### WORK REQUEST
Instruction for the data below: set down exactly the lines from the line with "Urban Routes es" to the line with "2. Ejecutar los casos de prueba", inclusive, and no others.

### RECORDS SUPPLIED

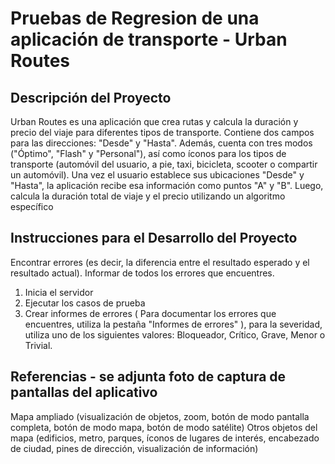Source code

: # Pruebas de Regresion de una aplicación de transporte - Urban Routes

## Descripción del Proyecto

Urban Routes es una aplicación que crea rutas y calcula la duración y precio del viaje para diferentes tipos de transporte.
Contiene dos campos para las direcciones: "Desde" y "Hasta". Además, cuenta con tres modos ("Óptimo", "Flash" y "Personal"), así como íconos para los tipos de transporte (automóvil del usuario, a pie, taxi, bicicleta, scooter o compartir un automóvil).
Una vez el usuario establece sus ubicaciones "Desde" y "Hasta", la aplicación recibe esa información como puntos "A" y "B". Luego, calcula la duración total de viaje y el precio utilizando un algoritmo específico

## Instrucciones para el Desarrollo del Proyecto

Encontrar errores (es decir, la diferencia entre el resultado esperado y el resultado actual). Informar de todos los errores que encuentres.

1. Inicia el servidor
2. Ejecutar los casos de prueba
3. Crear informes de errores ( Para documentar los errores que encuentres, utiliza la pestaña "Informes de errores"  ), para la severidad, utiliza uno de los siguientes valores: Bloqueador, Crítico, Grave, Menor o Trivial.

## Referencias - se adjunta foto de captura de pantallas del aplicativo

Mapa ampliado (visualización de objetos, zoom, botón de modo pantalla completa, botón de modo mapa, botón de modo satélite)
Otros objetos del mapa (edificios, metro, parques, íconos de lugares de interés, encabezado de ciudad, pines de dirección, visualización de información)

### RESPONSE AREA
Urban Routes es una aplicación que crea rutas y calcula la duración y precio del viaje para diferentes tipos de transporte.
Contiene dos campos para las direcciones: "Desde" y "Hasta". Además, cuenta con tres modos ("Óptimo", "Flash" y "Personal"), así como íconos para los tipos de transporte (automóvil del usuario, a pie, taxi, bicicleta, scooter o compartir un automóvil).
Una vez el usuario establece sus ubicaciones "Desde" y "Hasta", la aplicación recibe esa información como puntos "A" y "B". Luego, calcula la duración total de viaje y el precio utilizando un algoritmo específico

## Instrucciones para el Desarrollo del Proyecto

Encontrar errores (es decir, la diferencia entre el resultado esperado y el resultado actual). Informar de todos los errores que encuentres.

1. Inicia el servidor
2. Ejecutar los casos de prueba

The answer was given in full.